Even if that means going and "parking" him in nursery.
We of course will need a nursery leader who is comfortable with all that Bradley is too.
But my feeling is that the right leader, will be there for Bradley, when the time comes.

I had a sweet friend call me and ask me some questions for an article she is writing
for a local paper about special needs children.
One of her questions set me back a bit.
She wanted to understand the evolution of becoming a Mother of a child with special needs.
And I've been thinking about that question all week.
I don't know exactly when it happened.
I do know Bradley has been different from the beginning.
It's almost like having my first child again.

And the evolution continues on.
And I hope I don't make too many mistakes along the way.
Similar to the way I feel about making mistakes with my oldest; Madeleine. 
And I COULD be paralyzed by fear, but I CHOOSE not to be.
It's just learning, right?
I'm not perfect.
I'm a work in progress.  

I know I have changed.
I was not thinking about any of the things I think about NOW; a year ago.
Perhaps some of my new knowledge has even jadded me a bit.
But all change has been for the good.
And glory has rested on Bradley, as I have realized who he really is.

Special is an okay word to discribe him.
But I want to find a better more perfect word to discribe him.
A word that means all of the following words combined:
 Soul stirrer

Let me know if you think of one.....

Thursday, May 24, 2012

Menke's Disease

Everybody is unique, fearfully and wonderfully made, here for a wonderful purpose.
Compare not yourself with anybody else lest you spoil God’s curriculum.
-Israel ben Eliezer

This week was polarizing for me, personally.
And there are lessons from this week I will never forget.

The doctors that we saw this week for his follow-ups from the hospital told us,
in two separate appointments,
how they were both thinking Bradley had Menke's Disease.
Menke's Disease is fatal.
Most children with it die just after their first birthday.
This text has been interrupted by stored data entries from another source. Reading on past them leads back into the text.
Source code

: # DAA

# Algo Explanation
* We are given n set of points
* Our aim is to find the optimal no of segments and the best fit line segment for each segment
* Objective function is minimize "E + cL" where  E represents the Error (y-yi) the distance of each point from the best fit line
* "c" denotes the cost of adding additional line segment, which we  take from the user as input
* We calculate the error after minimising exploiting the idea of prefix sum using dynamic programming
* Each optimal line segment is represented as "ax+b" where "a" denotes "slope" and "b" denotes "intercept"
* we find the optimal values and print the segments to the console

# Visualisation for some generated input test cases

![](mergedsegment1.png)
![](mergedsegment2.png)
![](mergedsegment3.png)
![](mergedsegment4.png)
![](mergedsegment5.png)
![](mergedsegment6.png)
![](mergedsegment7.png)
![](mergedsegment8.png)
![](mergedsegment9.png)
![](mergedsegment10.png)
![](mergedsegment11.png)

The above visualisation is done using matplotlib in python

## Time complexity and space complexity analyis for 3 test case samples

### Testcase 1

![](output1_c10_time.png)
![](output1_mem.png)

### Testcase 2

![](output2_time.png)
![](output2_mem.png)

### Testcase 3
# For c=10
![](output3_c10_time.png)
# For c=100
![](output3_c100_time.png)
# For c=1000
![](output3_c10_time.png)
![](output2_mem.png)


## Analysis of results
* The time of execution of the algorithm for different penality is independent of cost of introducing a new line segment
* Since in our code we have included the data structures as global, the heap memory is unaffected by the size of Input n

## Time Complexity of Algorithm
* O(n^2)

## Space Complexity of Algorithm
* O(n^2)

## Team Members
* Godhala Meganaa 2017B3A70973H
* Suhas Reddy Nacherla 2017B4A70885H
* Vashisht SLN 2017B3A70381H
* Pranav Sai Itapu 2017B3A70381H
And the docs were almost excited when they talked about Bradley having this disease.

I'm feeling a little disturbed by their excitement.
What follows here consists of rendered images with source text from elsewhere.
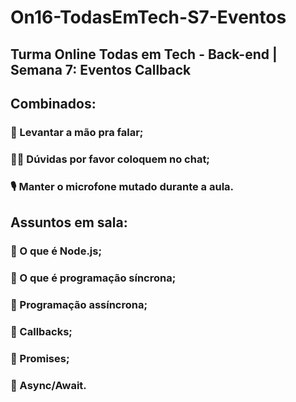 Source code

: 
# On16-TodasEmTech-S7-Eventos

## Turma Online Todas em Tech - Back-end | Semana 7: Eventos Callback

## Combinados:

### 🤚 Levantar a mão pra falar;
### 🤷‍♀️ Dúvidas por favor coloquem no chat;
### 🎙 Manter o microfone mutado durante a aula.

## Assuntos em sala: 

### 📝 O que é Node.js;
### 📝 O que é programação síncrona;
### 📝 Programação assíncrona;
### 📝 Callbacks;
### 📝 Promises;
### 📝 Async/Await.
And most of the days this week, I sat on the couch and stared into Bradley's eyes and
held him and thought about how I would live life without him.
And I started making a mental bucket list of all the things we would need to squeeze into
these next few months if they were to be his last.
And I'd watch Tom bathe him as he would hold him closer for a moment longer.
Smelling his skin deeper. Taking him in. Doing the same things I had done all day. Just holding him.

Life is too short.

And the disease they said they thought he had was basically ruled out this afternoon
as I drove down to the lab and picked up that piece of paper that I desperately NEEDED to see!
His copper levels are within normal range.

Won't it be a shame, if it ends, and we have things left un-done.
I've got to do as much as I can with them NOW!
I want to live like we are dying, because at any moment WE might.
And I do not fear after we die.
I know it will be a happy place to go to.
I know Bradley will finally be free from the body that holds him back.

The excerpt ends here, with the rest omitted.